Right now I have a bottle with a filter of its own, tough to squeeze water throught the filter though.


----------



## coldsteelrail (Dec 24, 2009)

i drink chlorinated water all the time. It comes straight out of the tap that way. You can smell and taste the bleach. It keeps me pretty far from dying from diarrhea, unlike 3 billion others on this planet.


----------



## coldsteelrail (Dec 24, 2009)

if you bleach your water, and have time to let it sit over night, a lot of the chlorine will evaporate, no?


----------



## Peregrin (Dec 25, 2009)

30 mins should do. 

this is only for emergency situations, where you can't strain and boil your water... its not going to kill you... a lot of books suggest more bleach than posted.


----------



## supersaiyanjesus (Dec 23, 2010)

I've heard but have yet to try coals. grass/dirt/sand, coals, then a cloth and it's supposed to filter out everything that would fuck with you.
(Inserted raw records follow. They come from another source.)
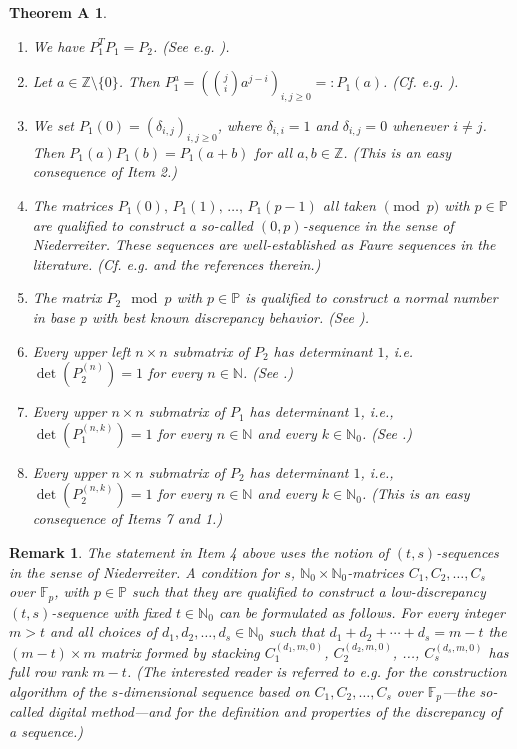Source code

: \documentclass{article}
\newcommand{\PP}{\mathbb P}
\newcommand{\NN}{\mathbb N}
\newcommand{\ZZ}{\mathbb Z}
\newcommand{\FF}{\mathbb F}
\newtheorem*{theoremA}{Theorem A}
\newtheorem{remark}{Remark}
\begin{document}
\begin{theoremA}
\begin{enumerate}
	\item We have $P_1^TP_1=P_2$.
	(See e.g. \cite[Equ.~(6)]{Lunnon}). 
	\item Let $a\in\ZZ\setminus\{0\}$. Then $P_1^{a}=(\binom{j}{i}a^{j-i})_{i,j\geq 0}=:P_1(a)$. (Cf. e.g. \cite[Proposition~2]{hoflarAA}).
	\item We set $P_1(0)=(\delta_{i,j})_{i,j\geq 0}$, where $\delta_{i,i}=1$ and $\delta_{i,j}=0$ whenever $i\neq j$. Then $P_1(a)P_1(b)=P_1(a+b)$ for all $a,b\in\ZZ$. (This is an easy consequence of Item 2.)
	\item The matrices $P_1(0),\,P_1(1),\,\ldots,\,P_1(p-1)$ all taken $\pmod{p}$ with $p\in\PP$ are qualified to construct a so-called $(0,p)$-sequence in the sense of Niederreiter. These sequences are well-established as Faure sequences in the literature.  (Cf. e.g. \cite[Example~2]{hoflarAA} and the references therein.) %
	\item The matrix $P_2\mod{p}$ with $p\in\PP$ is qualified to construct a normal number in base $p$ with best known discrepancy behavior. (See \cite{hoflarNN1,hoflarNN2,levin99}). 
	\item Every upper left $n\times n$ submatrix of $P_2$ has determinant $1$, i.e. $\det(P_2^{(n)})=1$ for every $n\in\NN$. (See \cite[Theorem 1.2]{bickhogg}.)
	\item Every upper $n\times n$ submatrix of $P_1$ has determinant $1$, i.e., $\det(P_1^{(n,k)})=1$ for every $n\in\NN$ and every $k\in\NN_0$. (See \cite[Theorem~1.1]{bickhogg}.)
	\item Every upper $n\times n$ submatrix of $P_2$ has determinant $1$, i.e., $\det(P_2^{(n,k)})=1$ for every $n\in\NN$ and every $k\in\NN_0$. (This is an easy consequence of Items 7 and 1.)
	
\end{enumerate}
\end{theoremA}
\begin{remark}{\rm
The statement in Item 4 above uses the notion of $(t,s)$-sequences in the sense of Niederreiter. A condition for $s$, $\NN_0\times\NN_0$-matrices $C_1,C_2,\ldots,C_s$ over $\FF_p$, with $p\in\PP$ such that they are qualified to construct a low-discrepancy $(t,s)$-sequence with fixed $t\in\NN_0$ can be formulated as follows. For every integer $m> t$ and all choices of $d_1,d_2,\ldots,d_s\in\NN_0$ such that $d_1+d_2+\cdots+d_s=m-t$ the $(m-t)\times m$ matrix formed by stacking $C_1^{(d_1,m,0)} $, $C_2^{(d_2,m,0)}$, ..., $C_s^{(d_s,m,0)}$ has full row rank $m-t$. (The interested reader is referred to e.g. \cite{DP} for the construction algorithm of the $s$-dimensional sequence based on $C_1,C_2,\ldots,C_s$ over $\FF_p$---the so-called digital method---and for the definition and properties of the \emph{discrepancy} of a sequence.)}
\end{remark}
\end{document}
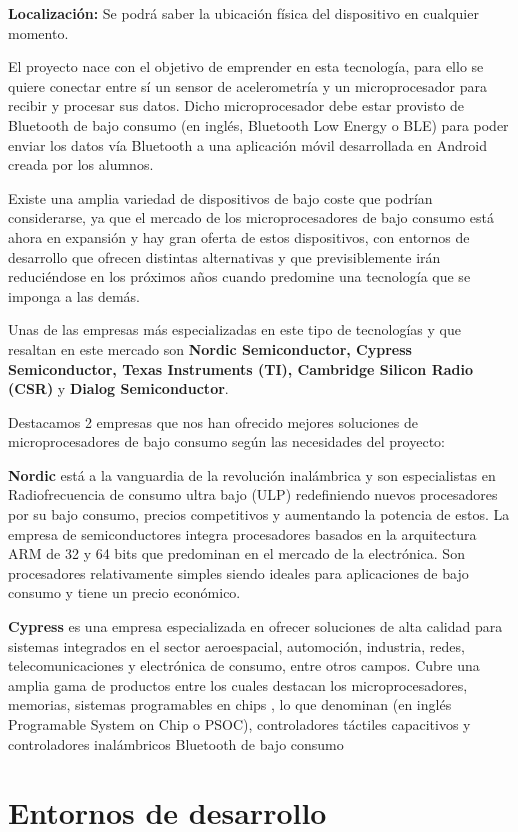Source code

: \textbf{Localización:} Se podrá saber la ubicación física del dispositivo en cualquier momento.

El proyecto nace con el objetivo de emprender en esta tecnología, para ello se quiere conectar entre sí un sensor de acelerometría y un microprocesador para recibir y procesar sus datos. Dicho microprocesador debe estar provisto de Bluetooth de bajo consumo (en inglés, Bluetooth Low Energy o BLE) para poder enviar los datos vía Bluetooth a una aplicación móvil desarrollada en Android creada por los alumnos.

Existe una amplia variedad de dispositivos de bajo coste que podrían considerarse, ya que el mercado de los microprocesadores de bajo consumo está ahora en expansión y hay gran oferta de estos dispositivos, con entornos de desarrollo que ofrecen distintas alternativas y que previsiblemente irán reduciéndose en los próximos años cuando predomine una tecnología que se imponga a las demás.

Unas de las  empresas más especializadas en este tipo de tecnologías y que resaltan en este mercado son \textbf{Nordic Semiconductor, Cypress Semiconductor, Texas Instruments (TI), Cambridge Silicon Radio (CSR)} y \textbf{Dialog Semiconductor}.

Destacamos 2 empresas que nos han ofrecido mejores soluciones de microprocesadores de bajo consumo según las necesidades del proyecto:

\textbf{Nordic} está a la vanguardia de la revolución inalámbrica y son especialistas en Radiofrecuencia de consumo ultra bajo (ULP) redefiniendo nuevos procesadores por su bajo consumo, precios competitivos y aumentando la potencia de estos.
La empresa de semiconductores integra procesadores basados en la arquitectura ARM de 32 y 64 bits que predominan en el mercado de la electrónica. Son procesadores relativamente simples siendo ideales para aplicaciones de bajo consumo y tiene un precio económico. 

\textbf{Cypress} es una empresa especializada en ofrecer soluciones de alta calidad para sistemas integrados en el sector aeroespacial, automoción, industria, redes, telecomunicaciones y electrónica de consumo, entre otros campos. Cubre una amplia gama de productos entre los cuales destacan los microprocesadores, memorias,  sistemas programables en chips , lo que denominan (en inglés Programable System on Chip o PSOC), controladores táctiles capacitivos y controladores inalámbricos Bluetooth de bajo consumo

\section{Entornos de desarrollo}
\label{makereference1.1}

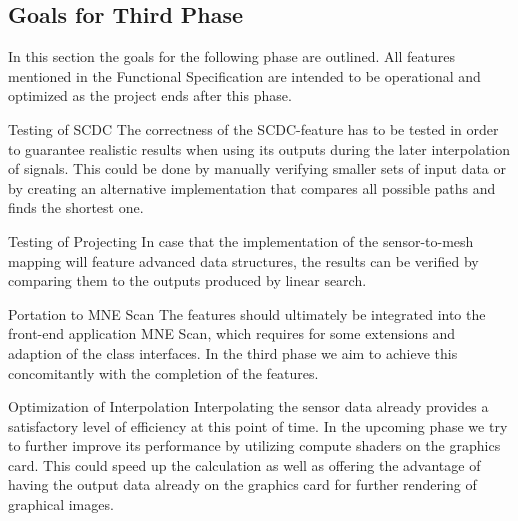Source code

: \subsection{Goals for Third Phase}
In this section the goals for the following phase are outlined. All features mentioned in the Functional Specification are intended to be operational and optimized as the project ends after this phase.


\begin{aims}
	\item[\hspace*{11mm}Testing of SCDC] The correctness of the SCDC-feature has to be tested in order to guarantee realistic results when using its outputs during the later interpolation of signals. This could be done by manually verifying smaller sets of input data or by creating an alternative implementation that compares all possible paths and finds the shortest one.
\end{aims}

\begin{aims}
\item[\hspace*{11mm}Testing of Projecting] In case that the implementation of the sensor-to-mesh mapping will feature advanced data structures, the results can be verified by comparing them to the outputs produced by linear search.
\end{aims}


\begin{aims}
\item[\hspace*{11mm}Portation to MNE Scan] 
The features should ultimately be integrated into the front-end application MNE Scan, which requires for some extensions and adaption of the class interfaces. In the third phase we aim to achieve this concomitantly with the completion of the features.
\end{aims}

\begin{aims}
	\item[\hspace*{11mm}Optimization of Interpolation] 
	Interpolating the sensor data already provides a satisfactory level of efficiency at this point of time. In the upcoming phase we try to further improve its performance by utilizing compute shaders on the graphics card. This could speed up the calculation as well as offering the advantage of having the output data already on the graphics card for further rendering of graphical images.
\end{aims}

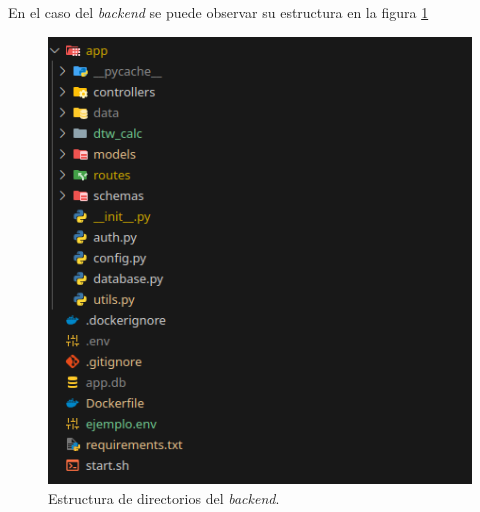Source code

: En el caso del \textit{backend} se puede observar su estructura en la figura \ref{fig:estructurabackend}
\begin{figure}
	\centering
	\includegraphics[width=0.7\linewidth]{img/EstructuraDeDirectorios/EstructuraBackend}
	\caption{Estructura de directorios del \textit{backend}.}
	\label{fig:estructurabackend}
\end{figure}



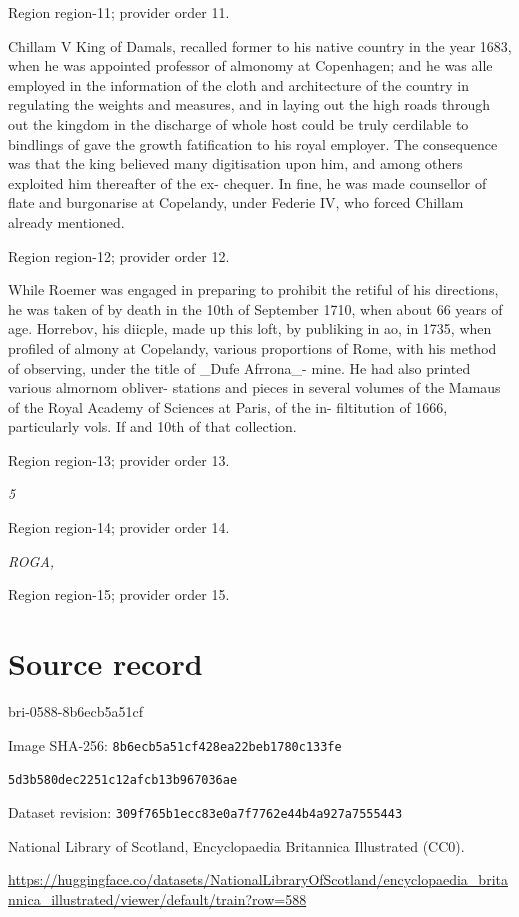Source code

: \documentclass[11pt]{article}
\begin{document}
{\scriptsize\color{gray} Region region-11; provider order 11.\par}
\medskip

Chillam V King of Damals, recalled former to his native country in the year 1683, when he was appointed professor of almonomy at Copenhagen; and he was alle employed in the information of the cloth and architecture of the country in regulating the weights and measures, and in laying out the high roads through out the kingdom in the discharge of whole host could be truly cerdilable to bindlings of gave the growth fatification to his royal employer. The consequence was that the king believed many digitisation upon him, and among others exploited him thereafter of the ex- chequer. In fine, he was made counsellor of flate and burgonarise at Copelandy, under Federie IV, who forced Chillam already mentioned.
\par

{\scriptsize\color{gray} Region region-12; provider order 12.\par}
\medskip

While Roemer was engaged in preparing to prohibit the retiful of his directions, he was taken of by death in the 10th of September 1710, when about 66 years of age. Horrebov, his diicple, made up this loft, by publiking in ao, in 1735, when profiled of almony at Copelandy, various proportions of Rome, with his method of observing, under the title of \_Dufe Afrrona\_- mine. He had also printed various almornom obliver- stations and pieces in several volumes of the Mamaus of the Royal Academy of Sciences at Paris, of the in- filtitution of 1666, particularly vols. If and 10th of that collection.
\par

{\scriptsize\color{gray} Region region-13; provider order 13.\par}
\medskip

{\small\itshape 5\par}

{\scriptsize\color{gray} Region region-14; provider order 14.\par}
\medskip

{\small\itshape ROGA,\par}

{\scriptsize\color{gray} Region region-15; provider order 15.\par}
\medskip
\newpage\section*{Source record}
bri-0588-8b6ecb5a51cf\par
Image SHA-256: \texttt{8b6ecb5a51cf428ea22beb1780c133fe}\par\texttt{5d3b580dec2251c12afcb13b967036ae}\par
Dataset revision: \texttt{309f765b1ecc83e0a7f7}\texttt{762e44b4a927a7555443}\par
National Library of Scotland, Encyclopaedia Britannica Illustrated (CC0).\par
\url{https://huggingface.co/datasets/NationalLibraryOfScotland/encyclopaedia_britannica_illustrated/viewer/default/train?row=588}
\end{document}
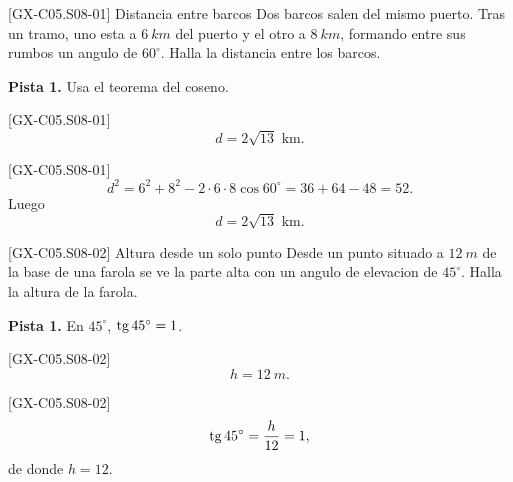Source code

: \begin{guidedexercise}{[GX-C05.S08-01] Distancia entre barcos}
Dos barcos salen del mismo puerto. Tras un tramo, uno esta a \(\SI{6}{km}\) del puerto y el
otro a \(\SI{8}{km}\), formando entre sus rumbos un angulo de \(60^\circ\). Halla la distancia
entre los barcos.

\textbf{Pista 1.} Usa el teorema del coseno.
\end{guidedexercise}

\begin{shortanswer}{[GX-C05.S08-01]}
\[
d=2\sqrt{13}\text{ km}.
\]
\end{shortanswer}

\begin{fullsolution}{[GX-C05.S08-01]}
\[
d^2=6^2+8^2-2\cdot 6\cdot 8\cos 60^\circ=36+64-48=52.
\]
Luego
\[
d=2\sqrt{13}\text{ km}.
\]
\end{fullsolution}

\begin{guidedexercise}{[GX-C05.S08-02] Altura desde un solo punto}
Desde un punto situado a \(\SI{12}{m}\) de la base de una farola se ve la parte alta con un
angulo de elevacion de \(45^\circ\). Halla la altura de la farola.

\textbf{Pista 1.} En \(45^\circ\), \(\tg 45^\circ=1\).
\end{guidedexercise}

\begin{shortanswer}{[GX-C05.S08-02]}
\[
h=\SI{12}{m}.
\]
\end{shortanswer}

\begin{fullsolution}{[GX-C05.S08-02]}
\[
\tg 45^\circ=\frac{h}{12}=1,
\]
de donde \(h=12\).
\end{fullsolution}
On "the colony" they supposedly used it to even take out pollutants. It's supposed to be because of the porous nature of coals.


----------



## farmer john (Dec 27, 2010)

polar pure tablets as a back up for katadyn pocket filter ive always used katadyn and theyve always workt well at altitude and in the city


----------



## 123homefree (Jan 4, 2011)

If you sip a questionable source once, then wait 24 hours...you will have partial-complete immunity to that same source of water. I have lived by that for years but recently came up with my own straw filter thatS somewhere on here..loads with charcoal for the chemicals, and has a copper screen in it for antimicrobiability. You can connect them too.


----------



## farmer john (Jan 4, 2011)

123homefree said:


> If you sip a questionable source once, then wait 24 hours...you will have partial-complete immunity to that same source of water. I have lived by that for years but recently came up with my own straw filter thatS somewhere on here..loads with charcoal for the chemicals, and has a copper screen in it for antimicrobiability. You can connect them too.


 
keyword partial complete translatation NOT safe


----------



## Monterey (Aug 13, 2012)

In desert areas the water is really alkaline, so after boiling it, I put just a touch of kool aid lemonade from the no sugar packet into it to balance the water so it tastes better.
If the water has a bit of a funny taste, toss a little bit of charcoal into the water while boiling it to cleanse the flavor.
Whenever I cook anything or kill an animal, I always make it into soup. It's a free way to get more water. You are sterilizing the water as you cook it. Just remember the rule: 10 minutes at a rolling boil minimum.

- Monterey


----------